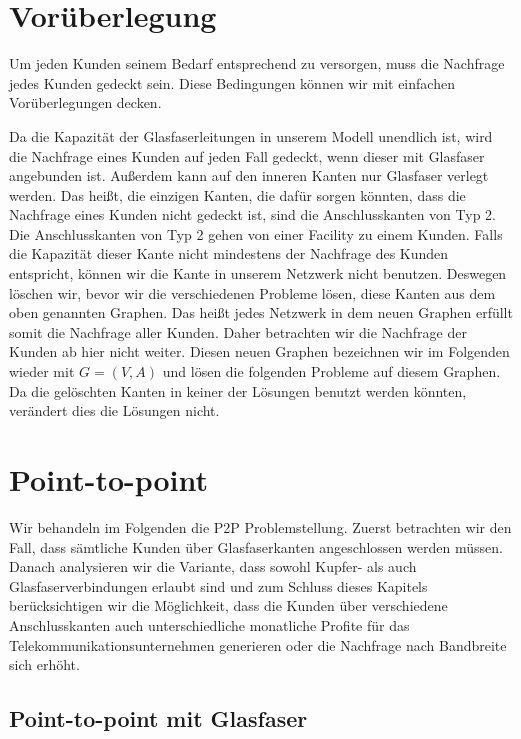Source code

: \documentclass[11pt,a4paper]{article}
\theoremstyle{my_th_style1}
\begin{document}
\section{Vorüberlegung}
\label{preprocess}

Um jeden Kunden seinem Bedarf entsprechend zu versorgen, muss die Nachfrage jedes Kunden gedeckt sein.
Diese Bedingungen k\"onnen wir mit einfachen Vor\"uberlegungen decken.

Da die Kapazität der Glasfaserleitungen in unserem Modell unendlich ist, wird die Nachfrage eines Kunden auf jeden Fall gedeckt, wenn dieser mit Glasfaser angebunden ist.
Außerdem kann auf den inneren Kanten nur Glasfaser verlegt werden.
Das heißt, die einzigen Kanten, die dafür sorgen könnten, dass die Nachfrage eines Kunden nicht gedeckt ist, sind die Anschlusskanten von Typ 2.
Die Anschlusskanten von Typ 2 gehen von einer Facility zu einem Kunden.
Falls die Kapazit\"at dieser Kante nicht mindestens der Nachfrage des Kunden entspricht, können wir die Kante in unserem Netzwerk nicht benutzen. 
Deswegen löschen wir, bevor wir die verschiedenen Probleme lösen, diese Kanten aus dem oben genannten Graphen.
Das heißt jedes Netzwerk in dem neuen Graphen erfüllt somit die Nachfrage aller Kunden.
Daher betrachten wir die Nachfrage der Kunden ab hier nicht weiter.
Diesen neuen Graphen bezeichnen wir im Folgenden wieder mit $G=(V,A)$ und lösen die folgenden Probleme auf diesem Graphen.
Da die gelöschten Kanten in keiner der Lösungen benutzt werden könnten, verändert dies die Lösungen nicht.

\section{Point-to-point}

Wir behandeln im Folgenden die P2P Problemstellung.
Zuerst betrachten wir den Fall, dass s\"amtliche Kunden \"uber Glasfaserkanten angeschlossen werden m\"ussen.
Danach analysieren wir die Variante, dass sowohl Kupfer- als auch Glasfaserverbindungen erlaubt sind und zum Schluss dieses Kapitels ber\"ucksichtigen wir die M\"oglichkeit, dass die Kunden \"uber verschiedene Anschlusskanten auch unterschiedliche monatliche Profite f\"ur das Telekommunikationsunternehmen generieren oder die Nachfrage nach Bandbreite sich erh\"oht.

\subsection{Point-to-point mit Glasfaser}
\end{document}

============

__Brief__
Scan the entries above for the string "Graphen" and copy each line containing it.

__Response to the exercise__
Deswegen löschen wir, bevor wir die verschiedenen Probleme lösen, diese Kanten aus dem oben genannten Graphen.
Das heißt jedes Netzwerk in dem neuen Graphen erfüllt somit die Nachfrage aller Kunden.
Diesen neuen Graphen bezeichnen wir im Folgenden wieder mit $G=(V,A)$ und lösen die folgenden Probleme auf diesem Graphen.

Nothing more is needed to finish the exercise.